+++ Data supplied +++

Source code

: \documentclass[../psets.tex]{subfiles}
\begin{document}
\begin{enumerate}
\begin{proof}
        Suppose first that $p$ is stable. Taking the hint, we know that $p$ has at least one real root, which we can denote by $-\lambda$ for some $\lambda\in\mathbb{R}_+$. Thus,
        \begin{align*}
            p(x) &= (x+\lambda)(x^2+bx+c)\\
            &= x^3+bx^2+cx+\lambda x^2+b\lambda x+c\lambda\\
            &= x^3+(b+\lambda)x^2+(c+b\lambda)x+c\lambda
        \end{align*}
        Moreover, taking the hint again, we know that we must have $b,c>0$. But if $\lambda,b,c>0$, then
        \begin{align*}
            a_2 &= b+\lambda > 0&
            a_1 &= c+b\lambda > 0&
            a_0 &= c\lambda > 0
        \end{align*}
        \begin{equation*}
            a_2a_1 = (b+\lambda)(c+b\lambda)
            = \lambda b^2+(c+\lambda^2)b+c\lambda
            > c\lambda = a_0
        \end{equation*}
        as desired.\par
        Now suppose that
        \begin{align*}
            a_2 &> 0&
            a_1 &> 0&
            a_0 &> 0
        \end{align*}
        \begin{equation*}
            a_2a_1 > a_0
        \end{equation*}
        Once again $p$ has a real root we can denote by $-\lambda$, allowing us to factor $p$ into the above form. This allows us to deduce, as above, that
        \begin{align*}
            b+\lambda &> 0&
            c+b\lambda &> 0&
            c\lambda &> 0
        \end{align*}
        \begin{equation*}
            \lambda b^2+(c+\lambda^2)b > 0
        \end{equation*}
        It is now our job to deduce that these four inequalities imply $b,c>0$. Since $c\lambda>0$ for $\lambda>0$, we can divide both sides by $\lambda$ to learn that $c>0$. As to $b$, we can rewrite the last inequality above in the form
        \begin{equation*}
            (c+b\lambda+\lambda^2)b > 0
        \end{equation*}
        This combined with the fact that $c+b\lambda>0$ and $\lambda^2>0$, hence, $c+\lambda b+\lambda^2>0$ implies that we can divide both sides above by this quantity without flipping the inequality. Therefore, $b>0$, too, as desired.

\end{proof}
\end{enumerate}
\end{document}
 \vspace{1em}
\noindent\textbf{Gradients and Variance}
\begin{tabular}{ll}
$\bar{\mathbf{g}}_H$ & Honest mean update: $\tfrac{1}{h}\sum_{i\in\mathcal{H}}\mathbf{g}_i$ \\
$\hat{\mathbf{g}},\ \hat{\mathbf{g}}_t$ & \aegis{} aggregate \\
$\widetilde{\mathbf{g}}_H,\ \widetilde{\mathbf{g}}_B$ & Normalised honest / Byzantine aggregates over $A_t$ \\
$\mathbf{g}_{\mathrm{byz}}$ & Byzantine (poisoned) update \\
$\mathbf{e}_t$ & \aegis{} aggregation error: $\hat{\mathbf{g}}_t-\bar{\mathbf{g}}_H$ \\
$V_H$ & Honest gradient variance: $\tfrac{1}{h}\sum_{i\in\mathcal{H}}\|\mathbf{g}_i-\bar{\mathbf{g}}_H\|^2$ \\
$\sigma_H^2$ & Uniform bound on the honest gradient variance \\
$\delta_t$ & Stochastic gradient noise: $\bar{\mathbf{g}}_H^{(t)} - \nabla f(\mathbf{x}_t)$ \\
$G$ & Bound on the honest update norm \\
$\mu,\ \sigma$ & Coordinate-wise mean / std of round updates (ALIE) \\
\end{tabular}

+++

[Exercise brief]
With both ends included, please retype exactly the lines from the line containing "as desired.\par" to the final line of the data.

[Answer box]
        as desired.\par
        Now suppose that
        \begin{align*}
            a_2 &> 0&
            a_1 &> 0&
            a_0 &> 0
        \end{align*}
        \begin{equation*}
            a_2a_1 > a_0
        \end{equation*}
        Once again $p$ has a real root we can denote by $-\lambda$, allowing us to factor $p$ into the above form. This allows us to deduce, as above, that
        \begin{align*}
            b+\lambda &> 0&
            c+b\lambda &> 0&
            c\lambda &> 0
        \end{align*}
        \begin{equation*}
            \lambda b^2+(c+\lambda^2)b > 0
        \end{equation*}
        It is now our job to deduce that these four inequalities imply $b,c>0$. Since $c\lambda>0$ for $\lambda>0$, we can divide both sides by $\lambda$ to learn that $c>0$. As to $b$, we can rewrite the last inequality above in the form
        \begin{equation*}
            (c+b\lambda+\lambda^2)b > 0
        \end{equation*}
        This combined with the fact that $c+b\lambda>0$ and $\lambda^2>0$, hence, $c+\lambda b+\lambda^2>0$ implies that we can divide both sides above by this quantity without flipping the inequality. Therefore, $b>0$, too, as desired.

\end{proof}
\end{enumerate}
\end{document}
 \vspace{1em}
\noindent\textbf{Gradients and Variance}
\begin{tabular}{ll}
$\bar{\mathbf{g}}_H$ & Honest mean update: $\tfrac{1}{h}\sum_{i\in\mathcal{H}}\mathbf{g}_i$ \\
$\hat{\mathbf{g}},\ \hat{\mathbf{g}}_t$ & \aegis{} aggregate \\
$\widetilde{\mathbf{g}}_H,\ \widetilde{\mathbf{g}}_B$ & Normalised honest / Byzantine aggregates over $A_t$ \\
$\mathbf{g}_{\mathrm{byz}}$ & Byzantine (poisoned) update \\
$\mathbf{e}_t$ & \aegis{} aggregation error: $\hat{\mathbf{g}}_t-\bar{\mathbf{g}}_H$ \\
$V_H$ & Honest gradient variance: $\tfrac{1}{h}\sum_{i\in\mathcal{H}}\|\mathbf{g}_i-\bar{\mathbf{g}}_H\|^2$ \\
$\sigma_H^2$ & Uniform bound on the honest gradient variance \\
$\delta_t$ & Stochastic gradient noise: $\bar{\mathbf{g}}_H^{(t)} - \nabla f(\mathbf{x}_t)$ \\
$G$ & Bound on the honest update norm \\
$\mu,\ \sigma$ & Coordinate-wise mean / std of round updates (ALIE) \\
\end{tabular}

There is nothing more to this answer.